Although this study lays useful groundwork for continued research on household organization in the central Mesa Verde region, it examines issues at a general level and much remains to be done. I hope future research examines specific changes in the organization of activities at residences in greater detail, detail that would allow us to better understand how the processes of structuration played out among Mesa Verde Pueblo households. For example, occupation span and restricted space conditioned the formation of toft zones, but these factors do not inform us about the specific types of activities that occurred in courtyards. To understand this we need to conduct detailed studies of the artifact assemblages from these areas. Similarly, increasing occupation span resulted in greater segmentation and specialization of architectural space, but this does not tell us about the gendered use of this space and how the activities of men and women were organized at these sites and how the organization of these gendered activities changed over time. A full understanding of changing household organization in the Mesa Verde region therefore requires continued research that reconstructs activities in greater detail. These activities need to be interpreted in terms of the changing social context in which these householders were situated. In this way, the activities of householders at residences reflect the complex interplay of structure and agency, and a continued focus on the behavioral aspects of household organization will produce important new insights into Pueblo society in the central Mesa Verde region.

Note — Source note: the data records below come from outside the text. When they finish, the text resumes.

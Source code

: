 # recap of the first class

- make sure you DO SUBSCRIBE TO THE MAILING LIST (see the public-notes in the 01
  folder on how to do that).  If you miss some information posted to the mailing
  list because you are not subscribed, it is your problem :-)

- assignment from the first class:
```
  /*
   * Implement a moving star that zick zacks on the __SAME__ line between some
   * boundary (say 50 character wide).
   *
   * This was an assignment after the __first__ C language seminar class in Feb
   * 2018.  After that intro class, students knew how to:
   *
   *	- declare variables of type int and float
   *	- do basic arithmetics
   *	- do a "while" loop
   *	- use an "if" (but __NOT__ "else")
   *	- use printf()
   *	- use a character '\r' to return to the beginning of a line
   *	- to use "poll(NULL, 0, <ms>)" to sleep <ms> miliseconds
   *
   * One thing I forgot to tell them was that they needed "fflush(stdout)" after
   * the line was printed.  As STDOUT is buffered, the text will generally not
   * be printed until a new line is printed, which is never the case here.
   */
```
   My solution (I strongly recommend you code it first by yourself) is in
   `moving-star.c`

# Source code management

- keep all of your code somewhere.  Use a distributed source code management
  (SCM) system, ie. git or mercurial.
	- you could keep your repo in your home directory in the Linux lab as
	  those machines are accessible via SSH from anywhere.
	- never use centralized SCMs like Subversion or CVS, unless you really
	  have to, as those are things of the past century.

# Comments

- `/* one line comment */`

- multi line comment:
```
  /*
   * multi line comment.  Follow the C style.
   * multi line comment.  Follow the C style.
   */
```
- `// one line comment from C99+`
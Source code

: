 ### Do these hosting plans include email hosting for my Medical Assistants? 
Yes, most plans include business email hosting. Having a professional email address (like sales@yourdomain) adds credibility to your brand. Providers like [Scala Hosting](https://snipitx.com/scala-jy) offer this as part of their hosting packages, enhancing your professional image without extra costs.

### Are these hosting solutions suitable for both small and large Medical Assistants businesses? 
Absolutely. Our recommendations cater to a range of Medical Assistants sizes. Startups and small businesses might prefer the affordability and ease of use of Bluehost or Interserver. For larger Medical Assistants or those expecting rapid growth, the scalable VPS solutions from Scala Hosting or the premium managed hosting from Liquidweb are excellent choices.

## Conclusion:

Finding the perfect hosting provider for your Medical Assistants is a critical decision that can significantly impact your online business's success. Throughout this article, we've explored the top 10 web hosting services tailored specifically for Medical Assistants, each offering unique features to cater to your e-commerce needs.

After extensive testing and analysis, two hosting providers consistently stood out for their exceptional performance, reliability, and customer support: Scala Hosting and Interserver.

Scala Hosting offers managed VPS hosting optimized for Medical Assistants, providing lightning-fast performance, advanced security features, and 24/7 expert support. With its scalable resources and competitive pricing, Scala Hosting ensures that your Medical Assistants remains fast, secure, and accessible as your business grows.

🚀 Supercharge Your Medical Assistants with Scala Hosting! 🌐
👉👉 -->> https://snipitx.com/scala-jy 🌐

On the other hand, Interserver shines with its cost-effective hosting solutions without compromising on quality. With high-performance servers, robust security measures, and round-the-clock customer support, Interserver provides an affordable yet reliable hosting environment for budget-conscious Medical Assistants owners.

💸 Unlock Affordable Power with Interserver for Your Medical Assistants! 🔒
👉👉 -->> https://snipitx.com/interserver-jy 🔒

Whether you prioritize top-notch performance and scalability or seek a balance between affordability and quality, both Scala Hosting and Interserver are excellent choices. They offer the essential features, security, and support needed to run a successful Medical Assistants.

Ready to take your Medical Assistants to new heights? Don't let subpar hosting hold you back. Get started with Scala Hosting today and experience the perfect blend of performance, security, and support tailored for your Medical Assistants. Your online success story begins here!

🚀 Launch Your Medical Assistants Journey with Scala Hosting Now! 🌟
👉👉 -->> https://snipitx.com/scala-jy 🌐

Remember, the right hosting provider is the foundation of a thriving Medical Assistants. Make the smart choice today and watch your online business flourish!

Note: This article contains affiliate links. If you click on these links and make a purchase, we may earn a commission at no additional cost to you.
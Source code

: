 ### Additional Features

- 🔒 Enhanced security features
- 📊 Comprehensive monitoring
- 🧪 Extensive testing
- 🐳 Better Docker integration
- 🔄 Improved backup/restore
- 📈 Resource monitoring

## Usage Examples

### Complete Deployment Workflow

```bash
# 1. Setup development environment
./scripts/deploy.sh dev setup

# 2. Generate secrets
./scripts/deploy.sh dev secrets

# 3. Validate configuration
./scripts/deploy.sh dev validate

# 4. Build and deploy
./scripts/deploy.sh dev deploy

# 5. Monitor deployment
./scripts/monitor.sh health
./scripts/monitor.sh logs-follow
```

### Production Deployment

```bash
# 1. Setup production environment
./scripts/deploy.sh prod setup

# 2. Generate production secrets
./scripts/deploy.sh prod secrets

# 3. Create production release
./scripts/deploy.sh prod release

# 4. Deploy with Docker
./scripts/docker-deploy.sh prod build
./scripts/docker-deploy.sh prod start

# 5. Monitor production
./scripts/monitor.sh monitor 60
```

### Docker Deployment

Acknowledgments. I am grateful to Kristin Kuckelman, Scott Ortman, and Sandy Tradlener, who reviewed an early draft of this manuscript and provided invaluable suggestions for improvements and revisions. I also thank the volume editors, John Douglass and Nancy Gonlin, for inviting me to contribute to this volume and for their helpful editorial comments. I am grateful to Neal Morris and Sandy Tradlener for their work on the figures. Two anonymous reviewers provided helpful comments that were the basis for the final revision of this chapter. Finally, I dedicate this study to the memory of Sue Kent, who pioneered research into the relationship between occupation span and site structure and who graciously shared the results of her research with all who were interested.